(Rendered images with source text)
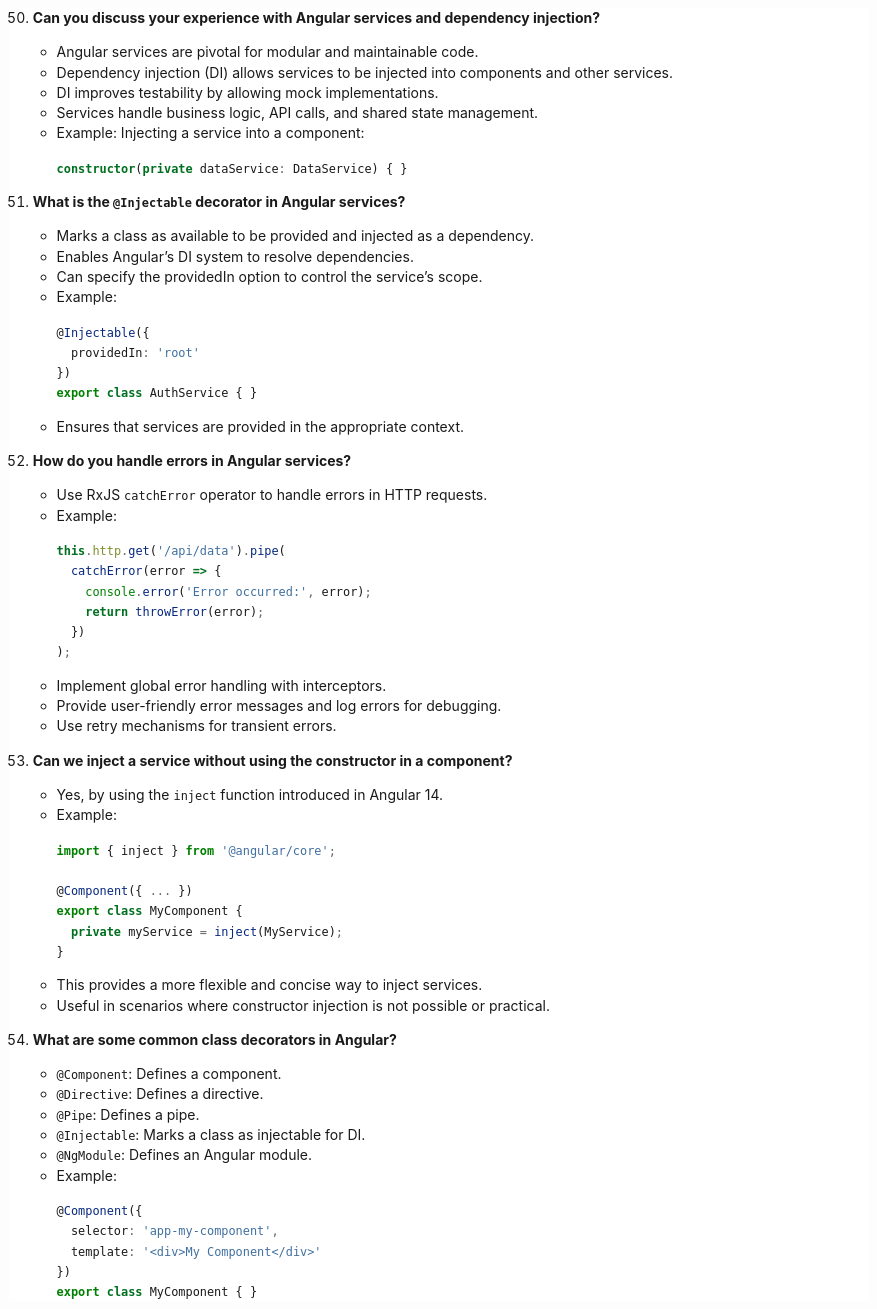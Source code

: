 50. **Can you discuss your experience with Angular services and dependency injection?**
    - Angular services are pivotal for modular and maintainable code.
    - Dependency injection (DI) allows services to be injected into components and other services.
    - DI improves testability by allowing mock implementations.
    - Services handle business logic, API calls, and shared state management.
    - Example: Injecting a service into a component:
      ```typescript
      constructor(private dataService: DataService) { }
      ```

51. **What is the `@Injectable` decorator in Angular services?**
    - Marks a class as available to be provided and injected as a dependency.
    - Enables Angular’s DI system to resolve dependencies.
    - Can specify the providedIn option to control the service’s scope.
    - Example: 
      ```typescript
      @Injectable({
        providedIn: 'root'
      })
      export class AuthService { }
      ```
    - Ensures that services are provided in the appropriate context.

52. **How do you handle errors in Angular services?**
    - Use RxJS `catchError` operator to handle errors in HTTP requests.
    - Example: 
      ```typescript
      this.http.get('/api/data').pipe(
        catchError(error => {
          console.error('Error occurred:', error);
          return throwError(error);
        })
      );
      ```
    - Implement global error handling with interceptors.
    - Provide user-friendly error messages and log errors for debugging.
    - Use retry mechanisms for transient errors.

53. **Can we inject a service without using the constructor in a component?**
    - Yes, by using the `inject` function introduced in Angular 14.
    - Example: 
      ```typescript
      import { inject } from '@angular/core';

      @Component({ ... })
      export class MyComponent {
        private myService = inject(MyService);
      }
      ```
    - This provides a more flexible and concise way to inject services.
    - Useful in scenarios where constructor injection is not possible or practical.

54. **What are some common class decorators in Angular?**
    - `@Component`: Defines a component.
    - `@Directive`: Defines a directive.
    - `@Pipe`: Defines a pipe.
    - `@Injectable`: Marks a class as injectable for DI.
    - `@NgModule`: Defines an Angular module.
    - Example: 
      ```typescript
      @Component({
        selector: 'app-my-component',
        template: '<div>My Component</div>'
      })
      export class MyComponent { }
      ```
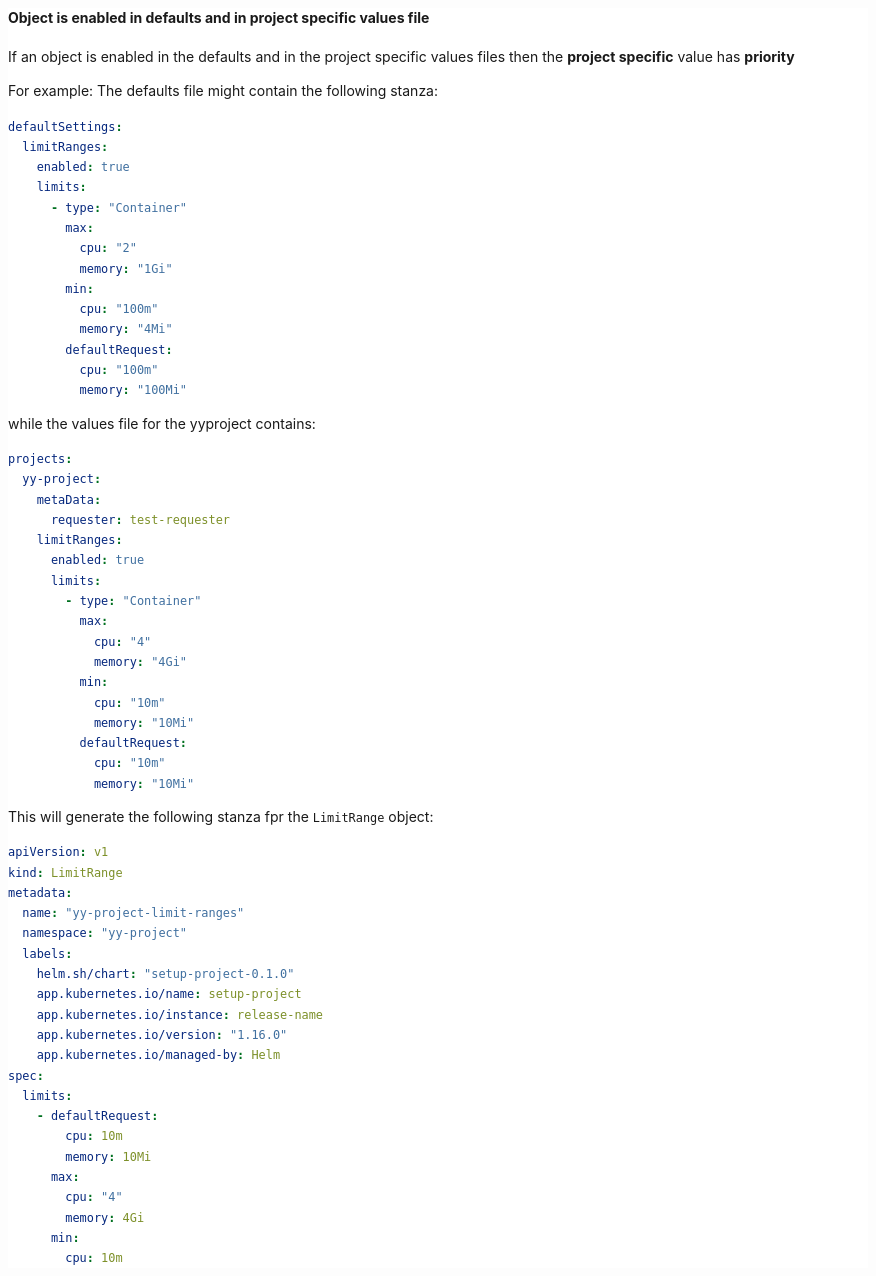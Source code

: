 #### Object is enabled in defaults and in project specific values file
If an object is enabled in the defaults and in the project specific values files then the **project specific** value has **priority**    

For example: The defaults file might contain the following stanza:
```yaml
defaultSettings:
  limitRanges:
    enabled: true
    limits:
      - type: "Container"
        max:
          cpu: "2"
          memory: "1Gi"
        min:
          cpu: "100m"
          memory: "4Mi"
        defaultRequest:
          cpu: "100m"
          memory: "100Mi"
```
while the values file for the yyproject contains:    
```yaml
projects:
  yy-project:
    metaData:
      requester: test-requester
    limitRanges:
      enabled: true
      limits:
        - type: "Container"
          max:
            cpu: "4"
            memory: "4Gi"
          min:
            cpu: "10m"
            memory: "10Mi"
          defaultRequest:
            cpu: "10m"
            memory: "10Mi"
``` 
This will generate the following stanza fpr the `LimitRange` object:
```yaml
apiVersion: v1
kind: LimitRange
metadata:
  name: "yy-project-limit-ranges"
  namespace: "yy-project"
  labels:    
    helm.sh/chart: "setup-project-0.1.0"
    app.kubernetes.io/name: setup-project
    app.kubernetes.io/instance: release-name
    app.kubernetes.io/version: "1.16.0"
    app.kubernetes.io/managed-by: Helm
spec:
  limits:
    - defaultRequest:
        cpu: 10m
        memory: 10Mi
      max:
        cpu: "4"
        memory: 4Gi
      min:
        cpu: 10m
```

• **PROBLEM**
In the lines above, locate the string "errors". Copy every line where it occurs.

• **EXERCISE RESULT**
52. **How do you handle errors in Angular services?**
    - Use RxJS `catchError` operator to handle errors in HTTP requests.
    - Provide user-friendly error messages and log errors for debugging.
    - Use retry mechanisms for transient errors.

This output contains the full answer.